─── The data ───
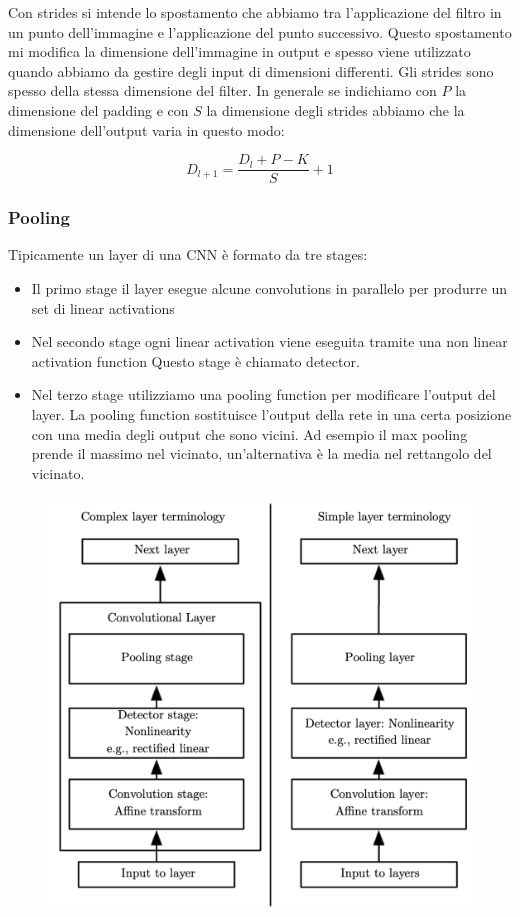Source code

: \documentclass[14pt]{extreport}
\begin{document}
Con strides si intende lo spostamento che abbiamo tra l'applicazione del filtro in un punto dell'immagine e l'applicazione del punto successivo.
Questo spostamento mi modifica la dimensione dell'immagine in output e spesso viene utilizzato quando abbiamo da gestire degli input di dimensioni
differenti. Gli strides sono spesso della stessa dimensione del filter. In generale se indichiamo con $P$ la dimensione del padding e con $S$ la
dimensione degli strides abbiamo che la dimensione dell'output varia in questo modo:

$$D_{l+1} = \frac{D_l+P-K}{S} + 1$$

\subsubsection{Pooling}

Tipicamente un layer di una CNN è formato da tre stages:
\begin{itemize}
	\item Il primo stage il layer esegue alcune convolutions in parallelo per produrre un set di linear activations
	\item Nel secondo stage ogni linear activation viene eseguita tramite una non linear activation function Questo stage è chiamato detector.
	\item Nel terzo stage utilizziamo una pooling function per modificare l'output del layer. La pooling function sostituisce l'output della rete in
	      una certa posizione con una media degli output che sono vicini. Ad esempio il max pooling prende il massimo nel vicinato, un'alternativa è
	      la media nel rettangolo del vicinato.
\end{itemize}

\begin{figure}[H]
	\centering
	\includegraphics[width=0.7\linewidth]{413.jpeg}
\end{figure}
\end{document}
───
[Goal of the exercise] Starting at the line where "della rete in" appears, write out every line exactly as it stands until the listing ends, and add nothing.

[Output for this exercise]
	\item Nel terzo stage utilizziamo una pooling function per modificare l'output del layer. La pooling function sostituisce l'output della rete in
	      una certa posizione con una media degli output che sono vicini. Ad esempio il max pooling prende il massimo nel vicinato, un'alternativa è
	      la media nel rettangolo del vicinato.
\end{itemize}

\begin{figure}[H]
	\centering
	\includegraphics[width=0.7\linewidth]{413.jpeg}
\end{figure}
\end{document}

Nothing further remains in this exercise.